Exercise description ▸ Every line of the data below needs to be reproduced exactly.

Data for this task START

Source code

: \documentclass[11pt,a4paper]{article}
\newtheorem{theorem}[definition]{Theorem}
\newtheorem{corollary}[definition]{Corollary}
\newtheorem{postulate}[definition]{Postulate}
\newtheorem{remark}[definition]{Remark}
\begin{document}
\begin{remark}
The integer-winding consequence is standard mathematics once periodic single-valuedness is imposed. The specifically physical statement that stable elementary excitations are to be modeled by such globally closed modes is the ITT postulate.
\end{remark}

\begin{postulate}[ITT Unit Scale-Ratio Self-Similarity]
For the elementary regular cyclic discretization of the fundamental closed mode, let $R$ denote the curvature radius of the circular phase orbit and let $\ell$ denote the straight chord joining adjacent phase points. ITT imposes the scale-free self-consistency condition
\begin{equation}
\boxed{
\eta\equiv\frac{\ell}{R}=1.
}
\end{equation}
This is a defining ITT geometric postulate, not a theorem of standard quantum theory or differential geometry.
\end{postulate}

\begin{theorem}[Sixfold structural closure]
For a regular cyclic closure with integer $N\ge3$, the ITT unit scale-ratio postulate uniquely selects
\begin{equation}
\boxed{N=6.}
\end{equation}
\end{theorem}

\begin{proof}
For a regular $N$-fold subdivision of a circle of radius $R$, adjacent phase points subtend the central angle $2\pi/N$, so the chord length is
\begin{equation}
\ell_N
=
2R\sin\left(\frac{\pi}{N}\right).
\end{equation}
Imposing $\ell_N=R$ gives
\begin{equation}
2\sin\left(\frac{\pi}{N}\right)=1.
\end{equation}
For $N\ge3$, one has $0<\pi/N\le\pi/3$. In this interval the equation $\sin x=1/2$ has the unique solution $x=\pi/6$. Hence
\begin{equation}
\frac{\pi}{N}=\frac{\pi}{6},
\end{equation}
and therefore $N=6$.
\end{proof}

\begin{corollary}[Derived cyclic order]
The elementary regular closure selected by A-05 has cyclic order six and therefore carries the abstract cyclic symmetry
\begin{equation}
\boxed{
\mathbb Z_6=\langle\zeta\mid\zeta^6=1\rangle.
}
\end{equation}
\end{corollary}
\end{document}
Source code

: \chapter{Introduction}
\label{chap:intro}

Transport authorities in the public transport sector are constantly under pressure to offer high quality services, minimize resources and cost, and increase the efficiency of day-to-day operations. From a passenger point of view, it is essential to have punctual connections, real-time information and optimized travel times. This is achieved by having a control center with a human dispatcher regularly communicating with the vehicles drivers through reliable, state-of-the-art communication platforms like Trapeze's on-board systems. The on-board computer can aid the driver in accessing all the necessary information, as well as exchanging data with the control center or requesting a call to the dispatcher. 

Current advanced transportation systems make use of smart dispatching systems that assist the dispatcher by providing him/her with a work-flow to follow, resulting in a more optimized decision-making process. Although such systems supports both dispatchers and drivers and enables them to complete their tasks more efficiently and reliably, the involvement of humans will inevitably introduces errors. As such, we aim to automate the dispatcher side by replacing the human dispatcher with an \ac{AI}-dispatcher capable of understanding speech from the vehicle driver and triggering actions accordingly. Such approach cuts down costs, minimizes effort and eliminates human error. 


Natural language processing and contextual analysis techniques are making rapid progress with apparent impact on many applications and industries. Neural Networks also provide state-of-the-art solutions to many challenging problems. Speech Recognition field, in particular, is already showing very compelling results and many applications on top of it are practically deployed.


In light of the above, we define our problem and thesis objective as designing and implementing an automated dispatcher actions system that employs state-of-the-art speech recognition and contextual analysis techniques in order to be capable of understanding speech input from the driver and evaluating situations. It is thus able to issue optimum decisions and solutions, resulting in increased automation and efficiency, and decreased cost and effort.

Data for this task END

Written answer ▸
Source code

: \documentclass[11pt,a4paper]{article}
\newtheorem{theorem}[definition]{Theorem}
\newtheorem{corollary}[definition]{Corollary}
\newtheorem{postulate}[definition]{Postulate}
\newtheorem{remark}[definition]{Remark}
\begin{document}
\begin{remark}
The integer-winding consequence is standard mathematics once periodic single-valuedness is imposed. The specifically physical statement that stable elementary excitations are to be modeled by such globally closed modes is the ITT postulate.
\end{remark}

\begin{postulate}[ITT Unit Scale-Ratio Self-Similarity]
For the elementary regular cyclic discretization of the fundamental closed mode, let $R$ denote the curvature radius of the circular phase orbit and let $\ell$ denote the straight chord joining adjacent phase points. ITT imposes the scale-free self-consistency condition
\begin{equation}
\boxed{
\eta\equiv\frac{\ell}{R}=1.
}
\end{equation}
This is a defining ITT geometric postulate, not a theorem of standard quantum theory or differential geometry.
\end{postulate}

\begin{theorem}[Sixfold structural closure]
For a regular cyclic closure with integer $N\ge3$, the ITT unit scale-ratio postulate uniquely selects
\begin{equation}
\boxed{N=6.}
\end{equation}
\end{theorem}

\begin{proof}
For a regular $N$-fold subdivision of a circle of radius $R$, adjacent phase points subtend the central angle $2\pi/N$, so the chord length is
\begin{equation}
\ell_N
=
2R\sin\left(\frac{\pi}{N}\right).
\end{equation}
Imposing $\ell_N=R$ gives
\begin{equation}
2\sin\left(\frac{\pi}{N}\right)=1.
\end{equation}
For $N\ge3$, one has $0<\pi/N\le\pi/3$. In this interval the equation $\sin x=1/2$ has the unique solution $x=\pi/6$. Hence
\begin{equation}
\frac{\pi}{N}=\frac{\pi}{6},
\end{equation}
and therefore $N=6$.
\end{proof}

\begin{corollary}[Derived cyclic order]
The elementary regular closure selected by A-05 has cyclic order six and therefore carries the abstract cyclic symmetry
\begin{equation}
\boxed{
\mathbb Z_6=\langle\zeta\mid\zeta^6=1\rangle.
}
\end{equation}
\end{corollary}
\end{document}
Source code

: \chapter{Introduction}
\label{chap:intro}

Transport authorities in the public transport sector are constantly under pressure to offer high quality services, minimize resources and cost, and increase the efficiency of day-to-day operations. From a passenger point of view, it is essential to have punctual connections, real-time information and optimized travel times. This is achieved by having a control center with a human dispatcher regularly communicating with the vehicles drivers through reliable, state-of-the-art communication platforms like Trapeze's on-board systems. The on-board computer can aid the driver in accessing all the necessary information, as well as exchanging data with the control center or requesting a call to the dispatcher. 

Current advanced transportation systems make use of smart dispatching systems that assist the dispatcher by providing him/her with a work-flow to follow, resulting in a more optimized decision-making process. Although such systems supports both dispatchers and drivers and enables them to complete their tasks more efficiently and reliably, the involvement of humans will inevitably introduces errors. As such, we aim to automate the dispatcher side by replacing the human dispatcher with an \ac{AI}-dispatcher capable of understanding speech from the vehicle driver and triggering actions accordingly. Such approach cuts down costs, minimizes effort and eliminates human error. 


Natural language processing and contextual analysis techniques are making rapid progress with apparent impact on many applications and industries. Neural Networks also provide state-of-the-art solutions to many challenging problems. Speech Recognition field, in particular, is already showing very compelling results and many applications on top of it are practically deployed.


In light of the above, we define our problem and thesis objective as designing and implementing an automated dispatcher actions system that employs state-of-the-art speech recognition and contextual analysis techniques in order to be capable of understanding speech input from the driver and evaluating situations. It is thus able to issue optimum decisions and solutions, resulting in increased automation and efficiency, and decreased cost and effort.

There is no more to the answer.